About this exercise: Please transcribe the entries below exactly and leave out every picture.

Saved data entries
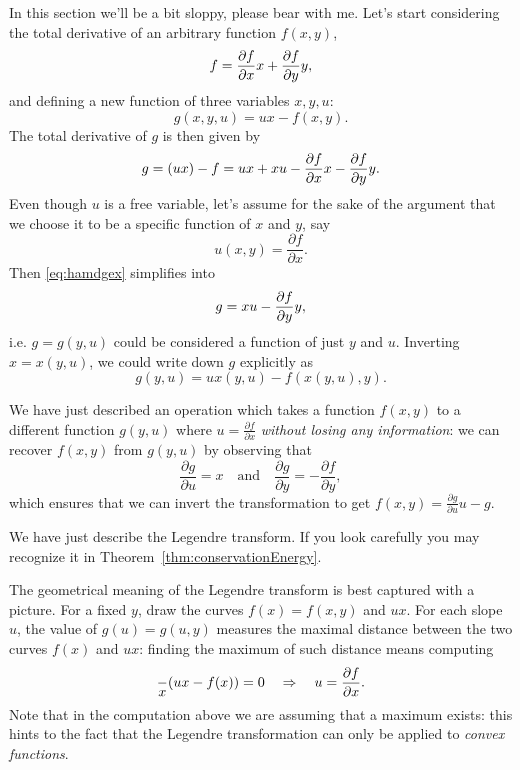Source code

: \documentclass[english,fontsize=11pt,paper=a5,oneside]{scrbook}
\let\d\relax
\DeclareMathOperator{\d}{d}
\theoremstyle{definition}
\begin{document}
In this section we'll be a bit sloppy, please bear with me. 
%
Let's start considering the total derivative of an arbitrary function $f(x,y)$,
\begin{equation}
    \d f = \frac{\partial f}{\partial x} \d x + \frac{\partial f}{\partial y} \d y,
\end{equation}
and defining a new function of three variables $x,y,u$:
\begin{equation}
    g(x,y,u) = ux - f(x,y).
\end{equation}
The total derivative of $g$ is then given by
\begin{equation}\label{eq:hamdgex}
    \d g = \d(ux) - \d f = u\d x + x \d u - \frac{\partial f}{\partial x} \d x - \frac{\partial f}{\partial y} \d y.
\end{equation}
Even though $u$ is a free variable, let's assume for the sake of the argument that we choose it to be a specific function of $x$  and $y$, say
\begin{equation}
    u(x,y) = \frac{\partial f}{\partial x}.
\end{equation}
Then \eqref{eq:hamdgex} simplifies into
\begin{equation}
    \d g = x \d u - \frac{\partial f}{\partial y} \d y,
\end{equation}
i.e. $g=g(y,u)$ could be considered a function of just $y$ and $u$.
Inverting $x = x(y,u)$, we could write down $g$ explicitly as
\begin{equation}
    g(y,u) = u x(y,u) - f(x(y, u), y).
\end{equation}

We have just described an operation which takes a function $f(x,y)$ to a different function $g(y,u)$ where $u = \frac{\partial f}{\partial x}$ \emph{without losing any information}: we can recover $f(x,y)$ from $g(y,u)$ by observing that
\begin{equation}
    \frac{\partial g}{\partial u} = x
    \quad\mbox{and}\quad
    \frac{\partial g}{\partial y} = - \frac{\partial f}{\partial y},
\end{equation}
which ensures that we can invert the transformation to get $f(x,y) = \frac{\partial g}{\partial u}u - g$.

We have just describe the Legendre transform.
If you look carefully you may recognize it in Theorem~\ref{thm:conservationEnergy}.

The geometrical meaning of the Legendre transform is best captured with a picture.
For a fixed $y$, draw the curves $f(x) = f(x,y)$ and $ux$. 
For each slope $u$, the value of $g(u) = g(u,y)$ measures the maximal distance between the two curves $f(x)$ and $ux$: finding the maximum of such distance means
computing
\begin{equation}
    \frac{\d}{\d x}(ux - f(x)) = 0 \quad\Rightarrow\quad u = \frac{\partial f}{\partial x}.
\end{equation}
Note that in the computation above we are assuming that a maximum exists:
this hints to the fact that the Legendre transformation can only be applied to \emph{convex functions}.
\end{document}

Exercise solution:
Source code

: \documentclass[english,fontsize=11pt,paper=a5,oneside]{scrbook}
\let\d\relax
\DeclareMathOperator{\d}{d}
\theoremstyle{definition}
\begin{document}
In this section we'll be a bit sloppy, please bear with me. 
%
Let's start considering the total derivative of an arbitrary function $f(x,y)$,
\begin{equation}
    \d f = \frac{\partial f}{\partial x} \d x + \frac{\partial f}{\partial y} \d y,
\end{equation}
and defining a new function of three variables $x,y,u$:
\begin{equation}
    g(x,y,u) = ux - f(x,y).
\end{equation}
The total derivative of $g$ is then given by
\begin{equation}\label{eq:hamdgex}
    \d g = \d(ux) - \d f = u\d x + x \d u - \frac{\partial f}{\partial x} \d x - \frac{\partial f}{\partial y} \d y.
\end{equation}
Even though $u$ is a free variable, let's assume for the sake of the argument that we choose it to be a specific function of $x$  and $y$, say
\begin{equation}
    u(x,y) = \frac{\partial f}{\partial x}.
\end{equation}
Then \eqref{eq:hamdgex} simplifies into
\begin{equation}
    \d g = x \d u - \frac{\partial f}{\partial y} \d y,
\end{equation}
i.e. $g=g(y,u)$ could be considered a function of just $y$ and $u$.
Inverting $x = x(y,u)$, we could write down $g$ explicitly as
\begin{equation}
    g(y,u) = u x(y,u) - f(x(y, u), y).
\end{equation}

We have just described an operation which takes a function $f(x,y)$ to a different function $g(y,u)$ where $u = \frac{\partial f}{\partial x}$ \emph{without losing any information}: we can recover $f(x,y)$ from $g(y,u)$ by observing that
\begin{equation}
    \frac{\partial g}{\partial u} = x
    \quad\mbox{and}\quad
    \frac{\partial g}{\partial y} = - \frac{\partial f}{\partial y},
\end{equation}
which ensures that we can invert the transformation to get $f(x,y) = \frac{\partial g}{\partial u}u - g$.

We have just describe the Legendre transform.
If you look carefully you may recognize it in Theorem~\ref{thm:conservationEnergy}.

The geometrical meaning of the Legendre transform is best captured with a picture.
For a fixed $y$, draw the curves $f(x) = f(x,y)$ and $ux$. 
For each slope $u$, the value of $g(u) = g(u,y)$ measures the maximal distance between the two curves $f(x)$ and $ux$: finding the maximum of such distance means
computing
\begin{equation}
    \frac{\d}{\d x}(ux - f(x)) = 0 \quad\Rightarrow\quad u = \frac{\partial f}{\partial x}.
\end{equation}
Note that in the computation above we are assuming that a maximum exists:
this hints to the fact that the Legendre transformation can only be applied to \emph{convex functions}.
\end{document}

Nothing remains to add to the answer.